When prohibition came in 1920 there were about 40 breweries in Philadelphia, but there were only about a dozen survivors following repeal in 1933. The largest brewery in the city (and the state) was the C. Schmidt & Sons brewery in the city's Kensington section. Brewers from Schmidt's took the lead in being active and promoting MBAA District Philadelphia. Schmidt's 100th anniversary in 1960 was the subject of a Modern Brewery Age article which chronicled many of their technologic innovations. None the least of these was the use of computers. Past MBAA President William A. Hipp wrote a paper for the Technical Quarterly entitled "The Place of the Computer in Production Planning and Inventory Control" which he, Fred Ehmann and Cal Dyson, presented at the MBAA convention in San Antonio in 1964.
In 1966, fourth-generation brewmaster William M. Moeller wrote a four-part article on the history of the brewing industry in Eastern Pennsylvania for Brewers Digest to correspond with the MBAA convention in Philadelphia. District Philadelphia President Robert Bopp, brewmaster at Ortlieb's brewery was convention chair.

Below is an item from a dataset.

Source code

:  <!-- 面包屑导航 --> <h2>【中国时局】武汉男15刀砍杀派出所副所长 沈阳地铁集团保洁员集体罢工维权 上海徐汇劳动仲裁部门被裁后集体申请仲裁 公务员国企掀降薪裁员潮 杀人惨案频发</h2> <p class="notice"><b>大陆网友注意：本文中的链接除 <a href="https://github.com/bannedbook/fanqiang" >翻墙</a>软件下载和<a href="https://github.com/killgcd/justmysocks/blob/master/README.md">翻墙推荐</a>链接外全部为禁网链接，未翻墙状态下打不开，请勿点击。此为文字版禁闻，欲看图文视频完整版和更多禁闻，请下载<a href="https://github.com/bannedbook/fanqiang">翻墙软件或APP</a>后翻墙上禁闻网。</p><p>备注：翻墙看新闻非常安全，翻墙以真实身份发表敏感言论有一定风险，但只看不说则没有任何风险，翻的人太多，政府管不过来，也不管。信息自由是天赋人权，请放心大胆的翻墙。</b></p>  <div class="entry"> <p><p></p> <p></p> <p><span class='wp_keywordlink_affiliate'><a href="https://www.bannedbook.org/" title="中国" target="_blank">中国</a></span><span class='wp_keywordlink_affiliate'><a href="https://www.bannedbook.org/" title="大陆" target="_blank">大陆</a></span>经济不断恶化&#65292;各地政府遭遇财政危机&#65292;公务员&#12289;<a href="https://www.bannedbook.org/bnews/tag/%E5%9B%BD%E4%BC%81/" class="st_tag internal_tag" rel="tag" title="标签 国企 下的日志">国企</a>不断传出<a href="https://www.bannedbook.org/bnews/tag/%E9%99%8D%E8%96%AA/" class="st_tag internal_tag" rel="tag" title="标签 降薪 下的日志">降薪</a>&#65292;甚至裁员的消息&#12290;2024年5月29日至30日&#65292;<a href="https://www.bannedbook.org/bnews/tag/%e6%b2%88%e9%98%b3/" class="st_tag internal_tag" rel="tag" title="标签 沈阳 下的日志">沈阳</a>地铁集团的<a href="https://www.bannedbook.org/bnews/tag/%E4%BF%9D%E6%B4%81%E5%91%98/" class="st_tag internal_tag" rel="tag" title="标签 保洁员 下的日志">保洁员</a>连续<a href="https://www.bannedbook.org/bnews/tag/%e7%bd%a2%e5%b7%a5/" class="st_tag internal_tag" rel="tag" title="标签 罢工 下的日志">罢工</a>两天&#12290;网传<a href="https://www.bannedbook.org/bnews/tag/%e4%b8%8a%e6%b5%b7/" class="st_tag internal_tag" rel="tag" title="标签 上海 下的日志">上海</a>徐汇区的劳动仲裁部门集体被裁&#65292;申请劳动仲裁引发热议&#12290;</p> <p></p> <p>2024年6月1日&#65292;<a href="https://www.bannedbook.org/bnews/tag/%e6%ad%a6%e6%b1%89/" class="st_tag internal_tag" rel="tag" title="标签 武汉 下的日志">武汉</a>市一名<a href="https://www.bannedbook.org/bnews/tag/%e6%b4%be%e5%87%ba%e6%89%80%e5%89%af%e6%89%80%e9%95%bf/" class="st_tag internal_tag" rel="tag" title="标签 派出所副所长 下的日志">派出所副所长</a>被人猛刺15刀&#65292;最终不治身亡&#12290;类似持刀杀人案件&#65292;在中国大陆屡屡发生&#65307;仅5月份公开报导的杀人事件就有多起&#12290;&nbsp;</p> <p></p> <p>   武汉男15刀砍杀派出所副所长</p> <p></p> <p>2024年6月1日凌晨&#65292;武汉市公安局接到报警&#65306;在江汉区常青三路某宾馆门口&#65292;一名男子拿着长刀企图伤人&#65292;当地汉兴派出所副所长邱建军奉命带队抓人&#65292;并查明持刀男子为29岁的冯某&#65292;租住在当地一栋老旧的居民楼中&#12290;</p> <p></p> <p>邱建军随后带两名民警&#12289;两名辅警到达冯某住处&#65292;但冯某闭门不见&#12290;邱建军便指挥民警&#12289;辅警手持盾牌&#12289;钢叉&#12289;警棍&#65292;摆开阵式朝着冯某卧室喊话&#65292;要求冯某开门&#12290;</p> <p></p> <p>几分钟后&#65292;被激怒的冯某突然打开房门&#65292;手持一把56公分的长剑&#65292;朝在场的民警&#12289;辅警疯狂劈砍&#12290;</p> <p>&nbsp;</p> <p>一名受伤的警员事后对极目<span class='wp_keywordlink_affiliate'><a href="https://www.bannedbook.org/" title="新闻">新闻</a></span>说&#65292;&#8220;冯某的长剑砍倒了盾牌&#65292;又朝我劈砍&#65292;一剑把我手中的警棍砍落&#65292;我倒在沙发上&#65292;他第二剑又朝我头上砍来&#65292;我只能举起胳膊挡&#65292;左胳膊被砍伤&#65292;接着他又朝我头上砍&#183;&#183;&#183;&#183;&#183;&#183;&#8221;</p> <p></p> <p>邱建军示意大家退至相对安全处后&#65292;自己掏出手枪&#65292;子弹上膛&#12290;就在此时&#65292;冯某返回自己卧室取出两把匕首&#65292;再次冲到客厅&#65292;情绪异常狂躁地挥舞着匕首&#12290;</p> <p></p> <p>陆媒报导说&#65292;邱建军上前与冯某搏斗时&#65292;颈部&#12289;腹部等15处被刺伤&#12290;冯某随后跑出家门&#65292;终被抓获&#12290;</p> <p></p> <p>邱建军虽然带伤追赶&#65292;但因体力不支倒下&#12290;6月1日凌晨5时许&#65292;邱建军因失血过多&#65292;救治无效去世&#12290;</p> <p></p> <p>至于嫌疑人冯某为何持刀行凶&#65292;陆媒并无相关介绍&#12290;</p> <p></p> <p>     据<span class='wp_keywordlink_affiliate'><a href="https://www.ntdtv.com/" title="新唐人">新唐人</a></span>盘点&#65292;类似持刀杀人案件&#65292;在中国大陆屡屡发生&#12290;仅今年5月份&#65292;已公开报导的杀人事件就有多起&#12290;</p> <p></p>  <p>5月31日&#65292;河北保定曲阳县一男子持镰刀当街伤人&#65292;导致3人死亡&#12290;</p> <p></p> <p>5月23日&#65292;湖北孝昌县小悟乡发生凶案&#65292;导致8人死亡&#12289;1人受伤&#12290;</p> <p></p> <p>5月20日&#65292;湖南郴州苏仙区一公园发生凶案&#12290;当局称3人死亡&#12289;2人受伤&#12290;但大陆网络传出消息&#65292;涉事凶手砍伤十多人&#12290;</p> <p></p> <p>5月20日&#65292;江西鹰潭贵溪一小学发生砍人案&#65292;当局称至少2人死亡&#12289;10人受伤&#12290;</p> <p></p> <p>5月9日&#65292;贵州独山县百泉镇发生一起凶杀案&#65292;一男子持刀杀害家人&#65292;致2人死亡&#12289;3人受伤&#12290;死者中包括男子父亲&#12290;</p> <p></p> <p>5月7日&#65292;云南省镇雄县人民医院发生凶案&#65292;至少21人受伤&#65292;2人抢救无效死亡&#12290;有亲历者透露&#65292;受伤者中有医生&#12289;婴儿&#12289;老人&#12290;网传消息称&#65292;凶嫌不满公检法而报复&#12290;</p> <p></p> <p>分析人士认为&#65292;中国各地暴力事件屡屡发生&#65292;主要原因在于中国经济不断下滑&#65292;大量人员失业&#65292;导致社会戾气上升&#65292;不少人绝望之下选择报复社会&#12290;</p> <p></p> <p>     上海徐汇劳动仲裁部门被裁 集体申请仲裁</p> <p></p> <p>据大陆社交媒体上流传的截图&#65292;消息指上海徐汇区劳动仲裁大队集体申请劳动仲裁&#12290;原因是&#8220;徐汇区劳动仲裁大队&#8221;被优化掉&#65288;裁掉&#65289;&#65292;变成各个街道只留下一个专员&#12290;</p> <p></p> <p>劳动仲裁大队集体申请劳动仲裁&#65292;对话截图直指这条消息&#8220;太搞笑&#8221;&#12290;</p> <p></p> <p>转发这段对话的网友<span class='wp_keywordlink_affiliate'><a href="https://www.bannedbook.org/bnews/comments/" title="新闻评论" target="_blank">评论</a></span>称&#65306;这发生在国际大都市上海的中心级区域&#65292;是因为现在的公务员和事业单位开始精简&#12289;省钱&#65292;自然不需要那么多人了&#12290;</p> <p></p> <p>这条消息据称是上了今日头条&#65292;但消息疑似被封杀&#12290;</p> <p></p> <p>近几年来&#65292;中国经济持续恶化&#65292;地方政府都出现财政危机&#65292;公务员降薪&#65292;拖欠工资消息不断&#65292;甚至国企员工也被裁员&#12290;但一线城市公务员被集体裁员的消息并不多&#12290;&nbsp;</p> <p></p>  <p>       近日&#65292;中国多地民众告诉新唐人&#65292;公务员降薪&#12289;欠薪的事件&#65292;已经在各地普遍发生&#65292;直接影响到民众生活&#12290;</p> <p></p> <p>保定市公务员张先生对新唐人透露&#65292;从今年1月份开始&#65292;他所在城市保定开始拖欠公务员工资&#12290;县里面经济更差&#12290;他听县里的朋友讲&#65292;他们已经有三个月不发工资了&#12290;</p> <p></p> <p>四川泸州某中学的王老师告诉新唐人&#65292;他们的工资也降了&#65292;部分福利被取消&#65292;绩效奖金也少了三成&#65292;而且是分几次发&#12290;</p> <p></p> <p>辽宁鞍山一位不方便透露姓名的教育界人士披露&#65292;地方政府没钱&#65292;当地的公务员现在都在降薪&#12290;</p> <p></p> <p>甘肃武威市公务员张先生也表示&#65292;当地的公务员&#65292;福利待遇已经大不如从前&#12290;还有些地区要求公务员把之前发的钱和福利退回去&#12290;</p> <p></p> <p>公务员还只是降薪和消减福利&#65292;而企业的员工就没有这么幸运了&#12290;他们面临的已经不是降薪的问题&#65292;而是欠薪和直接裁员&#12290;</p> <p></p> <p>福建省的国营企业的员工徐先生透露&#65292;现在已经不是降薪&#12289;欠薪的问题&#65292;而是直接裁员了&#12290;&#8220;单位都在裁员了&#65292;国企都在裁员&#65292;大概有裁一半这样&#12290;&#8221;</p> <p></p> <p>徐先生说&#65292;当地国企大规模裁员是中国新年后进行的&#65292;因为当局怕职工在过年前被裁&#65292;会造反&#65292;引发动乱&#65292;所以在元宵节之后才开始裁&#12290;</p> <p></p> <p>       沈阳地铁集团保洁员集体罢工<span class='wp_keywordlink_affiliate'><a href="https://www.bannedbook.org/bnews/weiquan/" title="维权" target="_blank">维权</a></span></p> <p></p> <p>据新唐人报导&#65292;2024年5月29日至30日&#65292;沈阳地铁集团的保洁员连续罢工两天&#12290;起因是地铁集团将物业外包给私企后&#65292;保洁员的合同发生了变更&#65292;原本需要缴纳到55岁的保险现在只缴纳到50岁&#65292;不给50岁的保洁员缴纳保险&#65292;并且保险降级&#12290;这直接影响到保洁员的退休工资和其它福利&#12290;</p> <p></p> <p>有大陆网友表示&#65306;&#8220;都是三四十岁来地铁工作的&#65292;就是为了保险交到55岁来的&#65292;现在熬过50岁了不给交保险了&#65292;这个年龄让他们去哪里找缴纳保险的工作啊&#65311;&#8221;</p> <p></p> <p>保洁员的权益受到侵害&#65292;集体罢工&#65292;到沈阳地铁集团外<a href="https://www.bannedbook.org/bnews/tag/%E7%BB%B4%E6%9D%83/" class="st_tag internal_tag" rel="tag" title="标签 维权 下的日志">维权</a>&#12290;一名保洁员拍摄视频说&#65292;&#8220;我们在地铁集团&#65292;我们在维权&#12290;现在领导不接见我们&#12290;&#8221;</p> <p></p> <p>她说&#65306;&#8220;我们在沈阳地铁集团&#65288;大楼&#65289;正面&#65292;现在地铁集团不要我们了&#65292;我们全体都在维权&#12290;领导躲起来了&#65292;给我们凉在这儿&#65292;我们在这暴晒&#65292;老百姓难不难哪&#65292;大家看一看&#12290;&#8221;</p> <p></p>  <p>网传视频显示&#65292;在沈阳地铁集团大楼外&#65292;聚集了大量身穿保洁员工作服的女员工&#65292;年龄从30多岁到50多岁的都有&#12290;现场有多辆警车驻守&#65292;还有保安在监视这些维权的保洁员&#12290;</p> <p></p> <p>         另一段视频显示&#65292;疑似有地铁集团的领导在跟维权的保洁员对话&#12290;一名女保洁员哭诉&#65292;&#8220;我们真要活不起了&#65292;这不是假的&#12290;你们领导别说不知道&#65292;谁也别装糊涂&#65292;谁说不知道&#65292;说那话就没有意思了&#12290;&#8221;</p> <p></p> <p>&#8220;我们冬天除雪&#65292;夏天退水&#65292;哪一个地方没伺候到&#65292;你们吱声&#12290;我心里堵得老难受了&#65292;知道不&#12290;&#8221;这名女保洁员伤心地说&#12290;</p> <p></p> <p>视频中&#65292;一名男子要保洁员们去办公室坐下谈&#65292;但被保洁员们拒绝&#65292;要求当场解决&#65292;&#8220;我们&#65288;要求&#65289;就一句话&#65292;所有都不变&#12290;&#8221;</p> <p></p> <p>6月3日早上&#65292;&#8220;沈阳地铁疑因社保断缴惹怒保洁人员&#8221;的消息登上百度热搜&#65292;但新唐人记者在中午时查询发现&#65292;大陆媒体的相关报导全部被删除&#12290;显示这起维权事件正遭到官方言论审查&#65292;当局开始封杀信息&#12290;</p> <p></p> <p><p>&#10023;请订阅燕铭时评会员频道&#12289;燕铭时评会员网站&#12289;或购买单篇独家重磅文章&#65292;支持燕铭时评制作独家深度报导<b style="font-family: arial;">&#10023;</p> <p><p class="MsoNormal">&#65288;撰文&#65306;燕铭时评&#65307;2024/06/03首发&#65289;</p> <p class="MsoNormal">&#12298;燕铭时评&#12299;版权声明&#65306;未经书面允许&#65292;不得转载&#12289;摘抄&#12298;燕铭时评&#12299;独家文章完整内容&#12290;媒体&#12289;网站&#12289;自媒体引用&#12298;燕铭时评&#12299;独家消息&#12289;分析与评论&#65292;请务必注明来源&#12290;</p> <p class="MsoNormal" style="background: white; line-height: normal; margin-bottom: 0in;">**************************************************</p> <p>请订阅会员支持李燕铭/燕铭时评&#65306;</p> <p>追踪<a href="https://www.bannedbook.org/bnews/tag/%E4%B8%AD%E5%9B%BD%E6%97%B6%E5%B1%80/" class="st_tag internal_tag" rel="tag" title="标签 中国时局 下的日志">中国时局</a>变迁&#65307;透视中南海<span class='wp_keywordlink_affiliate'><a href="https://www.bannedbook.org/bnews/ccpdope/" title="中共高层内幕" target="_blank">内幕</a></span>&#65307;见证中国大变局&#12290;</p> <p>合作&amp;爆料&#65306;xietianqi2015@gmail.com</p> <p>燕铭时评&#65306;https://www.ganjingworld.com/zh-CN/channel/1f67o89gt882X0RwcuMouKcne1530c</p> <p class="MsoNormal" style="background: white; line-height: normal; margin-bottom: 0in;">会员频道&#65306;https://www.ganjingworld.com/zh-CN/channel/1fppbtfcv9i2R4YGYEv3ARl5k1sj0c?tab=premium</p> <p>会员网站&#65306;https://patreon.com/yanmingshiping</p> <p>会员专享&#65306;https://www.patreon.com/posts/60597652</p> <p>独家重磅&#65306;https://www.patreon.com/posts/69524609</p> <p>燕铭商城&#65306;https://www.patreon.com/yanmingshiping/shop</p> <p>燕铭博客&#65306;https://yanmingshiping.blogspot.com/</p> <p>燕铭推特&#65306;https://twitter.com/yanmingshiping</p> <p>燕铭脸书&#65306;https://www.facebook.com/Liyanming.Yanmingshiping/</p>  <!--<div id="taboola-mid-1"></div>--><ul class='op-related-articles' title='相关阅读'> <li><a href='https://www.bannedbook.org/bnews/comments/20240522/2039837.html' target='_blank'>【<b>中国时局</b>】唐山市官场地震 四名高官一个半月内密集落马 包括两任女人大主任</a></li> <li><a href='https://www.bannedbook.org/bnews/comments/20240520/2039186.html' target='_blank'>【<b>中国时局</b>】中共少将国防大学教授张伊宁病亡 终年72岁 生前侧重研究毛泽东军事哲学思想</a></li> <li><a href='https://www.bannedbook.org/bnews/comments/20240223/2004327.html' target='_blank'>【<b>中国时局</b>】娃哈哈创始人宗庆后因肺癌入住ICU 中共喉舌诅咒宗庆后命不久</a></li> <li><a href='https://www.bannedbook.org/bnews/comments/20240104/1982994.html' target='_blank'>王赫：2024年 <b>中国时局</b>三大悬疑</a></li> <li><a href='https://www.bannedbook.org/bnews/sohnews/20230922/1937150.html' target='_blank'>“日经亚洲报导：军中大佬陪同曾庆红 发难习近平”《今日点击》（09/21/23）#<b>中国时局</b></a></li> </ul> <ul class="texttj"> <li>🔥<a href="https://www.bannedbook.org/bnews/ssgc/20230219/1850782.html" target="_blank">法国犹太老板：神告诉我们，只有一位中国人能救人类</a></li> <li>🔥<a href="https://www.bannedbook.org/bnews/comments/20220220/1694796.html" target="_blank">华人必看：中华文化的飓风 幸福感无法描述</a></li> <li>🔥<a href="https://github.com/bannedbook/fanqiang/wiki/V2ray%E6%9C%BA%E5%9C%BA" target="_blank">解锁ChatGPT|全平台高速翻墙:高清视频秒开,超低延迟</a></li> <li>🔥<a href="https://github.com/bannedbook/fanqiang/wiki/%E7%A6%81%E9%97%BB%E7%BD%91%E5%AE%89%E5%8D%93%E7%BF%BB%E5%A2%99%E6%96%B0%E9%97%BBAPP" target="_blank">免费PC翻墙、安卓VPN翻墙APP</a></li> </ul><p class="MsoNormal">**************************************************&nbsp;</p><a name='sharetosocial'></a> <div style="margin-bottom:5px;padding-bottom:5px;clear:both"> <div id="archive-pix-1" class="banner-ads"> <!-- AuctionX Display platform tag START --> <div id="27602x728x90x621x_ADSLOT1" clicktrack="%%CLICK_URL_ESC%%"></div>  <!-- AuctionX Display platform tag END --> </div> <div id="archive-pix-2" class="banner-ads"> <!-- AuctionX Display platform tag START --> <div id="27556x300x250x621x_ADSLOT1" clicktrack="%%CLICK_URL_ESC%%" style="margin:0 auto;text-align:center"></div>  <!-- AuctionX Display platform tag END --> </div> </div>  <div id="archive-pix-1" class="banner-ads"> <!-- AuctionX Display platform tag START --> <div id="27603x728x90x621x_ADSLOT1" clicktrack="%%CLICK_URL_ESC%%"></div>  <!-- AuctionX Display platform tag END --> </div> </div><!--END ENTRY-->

When Schmidt's closed in 1987, there were still three regional breweries in District Philadelphia: Strohs in Fogelsville, Yuengling in Pottsville, and The Lion, Inc. in Wilkes-Barre. The same year Ed and Carol Stoudt opened Pennsylvania's first microbrewery in Lancaster County. They and their brewers have been active in District Philadelphia ever since. In 1999 Yuengling built a new brewery three miles north of the original plant in Port Carbon. The Fogelsville plant was converted to other uses several years ago.
There are several retired members of District Philadelphia who are third and fourth generation brewmasters. At the MBAA 102nd Anniversary Convention, September 17-20, 1989 at the Wyndham Franklin Plaza Hotel, Philadelphia, one such member, Charles E. Lieberman, received the 1989 MBAA Award of Merit. A description of his address and biography are reprinted from Speaker's Abstracts, Biographies and Poster Presentations.
Samuel Adams Brew House became Philadelphia's first brewpub in 1989, and since then craft breweries have continued the city's brewing tradition. Philadelphia is now home to three brewpubs and one microbrewery, Yards Brewing Company, which recently renovated the old Weisbrod and Hess brewery (closed in 1938). Hear a radio interview with District Philadelphia Secretary/Membership Chair Rich Wagner entitled "The Philadelphia Brewery Tour Revisited" from The Milestones Radio Show.
Rich's website contains a wealth of information on the history of brewing in the Keystone State (http://pabreweryhistorians.tripod.com
The Delaware Valley is currently home to over 40 craft breweries and District Philadelphia actively encourages these brewers to become involved the MBAA. Our challenge is to provide technical presentations and activities which will address the needs of the full spectrum of brewers, from those who work in large production facilities to those working in the smallest craft brewery.